Puis les mensonges et les dettes s’accumulent à mesure que se soustraient les amitiés : quelques centaines de dollars prêtés par Marie-Lou, plusieurs mois de loyer impayés à son colocataire et quelque deux mille dollars à Deathgaze, un groupe de métal lui ayant confié la confection de leur jaquette de disque, le forcent à se prendre en mains. Dans le but de se remettre à flot et sur les recommandations d’une connaissance, le joueur pose sa candidature pour le poste de plongeur d’un restaurant branché. Il y découvre un univers parallèle que même ses fanzines de fantasy étaient loin de soupçonner.
Hell’s kitchen
La Trattoria est un établissement d’inspiration italienne où tout brille, des comptoirs jusqu’aux lustres en passant par les dents scintillantes des serveuses. Or, une fois traversé ce décor enveloppant et franchi le passe-plat, on tombe en quelque sorte de l’autre côté du miroir. Dans la chaleur et l’humidité placentaires d’une cuisine survoltée, une sorte de grosse famille dysfonctionnelle se présente au nouveau venu. Bébert, le cuisinier bienveillant au sourire gâté, se dresse comme le capitaine halluciné de cette nef des fous qui souvent tangue et prend l’eau, mais jamais ne coule ; il y a aussi Greg, le busboy aux airs de truand qui finira par payer cher le prix de ses combines louches, Bonnie, la petite punkette de l’Ontario, Bob, Séverine et les autres. Tous feront la connaissance de ce narrateur introverti qui se démène comme un diable chaque soir de travail pour se sortir de son bourbier.

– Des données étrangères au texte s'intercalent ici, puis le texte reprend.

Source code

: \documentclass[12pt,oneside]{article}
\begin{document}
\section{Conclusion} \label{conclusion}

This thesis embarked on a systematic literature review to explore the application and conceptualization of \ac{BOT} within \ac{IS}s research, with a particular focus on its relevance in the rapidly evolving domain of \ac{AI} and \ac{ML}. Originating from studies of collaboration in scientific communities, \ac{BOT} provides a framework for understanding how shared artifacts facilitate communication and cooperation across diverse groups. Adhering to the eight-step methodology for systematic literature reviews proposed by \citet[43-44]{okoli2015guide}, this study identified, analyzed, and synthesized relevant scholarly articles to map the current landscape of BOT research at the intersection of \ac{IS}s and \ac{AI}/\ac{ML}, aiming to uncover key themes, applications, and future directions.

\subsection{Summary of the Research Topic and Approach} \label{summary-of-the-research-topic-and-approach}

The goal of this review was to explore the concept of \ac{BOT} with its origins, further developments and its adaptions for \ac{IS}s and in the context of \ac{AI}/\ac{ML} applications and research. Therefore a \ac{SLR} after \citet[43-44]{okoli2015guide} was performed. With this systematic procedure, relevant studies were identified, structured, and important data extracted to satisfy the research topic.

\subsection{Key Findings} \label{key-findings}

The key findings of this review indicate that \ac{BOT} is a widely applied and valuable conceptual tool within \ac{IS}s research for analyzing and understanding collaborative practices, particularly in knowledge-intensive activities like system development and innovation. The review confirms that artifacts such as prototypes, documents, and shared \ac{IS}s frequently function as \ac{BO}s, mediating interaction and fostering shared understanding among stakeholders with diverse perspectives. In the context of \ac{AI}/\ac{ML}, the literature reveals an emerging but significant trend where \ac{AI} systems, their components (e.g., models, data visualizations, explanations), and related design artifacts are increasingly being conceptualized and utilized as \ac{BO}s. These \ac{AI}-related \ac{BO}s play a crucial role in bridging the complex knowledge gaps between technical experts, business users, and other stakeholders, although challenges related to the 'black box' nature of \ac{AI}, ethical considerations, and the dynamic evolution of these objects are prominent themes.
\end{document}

« Ma nouvelle job », confie-t-il, « [c]’est comme de travailler dans un dépotoir pendant que les trucks viennent déverser les vidanges ». Malgré la symphonie assourdissante des cris et des insultes qui fusent, des chaudrons et des casseroles qui s’entrechoquent, le plongeur trouve paradoxalement une espèce de sanctuaire lénifiant entre les quatre murs de La Trattoria. Enterré sous des montagnes de vaisselle sale et de restants de nourriture rapportées avec un luxe de détails, il fait littéralement le vide, ne pense ni à sa dépendance, ni à ses dettes, ni à toute sa vie qui fout le camp un peu plus chaque jour. En compagnie de ses collègues, Bébert en tête, il est aussi rapidement initié à ce petit rituel de fin de soirée qui consiste à sortir après les shifts, afin d’évacuer la tension, de redescendre tranquillement des montées d’adrénaline tout en faisant le plein d’alcool.
Un zoo la nuit

L’une des facettes les plus admirables de l’écriture de ce premier roman réside dans la capacité de l’auteur à recréer les ambiances les plus électrisantes ainsi que leurs effets sur son narrateur. À ce compte, les scènes de jeu, de spectacles de métal, les envolées saisissantes de réalisme sur les rushes d’une cuisine sous haute pression et les descriptions de Montréal offrent plusieurs lignes magistrales qui font appel à tous les sens du lecteur. La ville, plus qu’une toile de fond, est d’ailleurs l’un des personnages principaux du roman. Dans le concert des pots d’échappement, la métropole dévoile une grisaille curieusement belle, avec ses pawnshops ternis, ses salons de massage à trois mains et ses tavernes qui sentent la bière éventée et le tabac – l’histoire se passe au début des années 2000.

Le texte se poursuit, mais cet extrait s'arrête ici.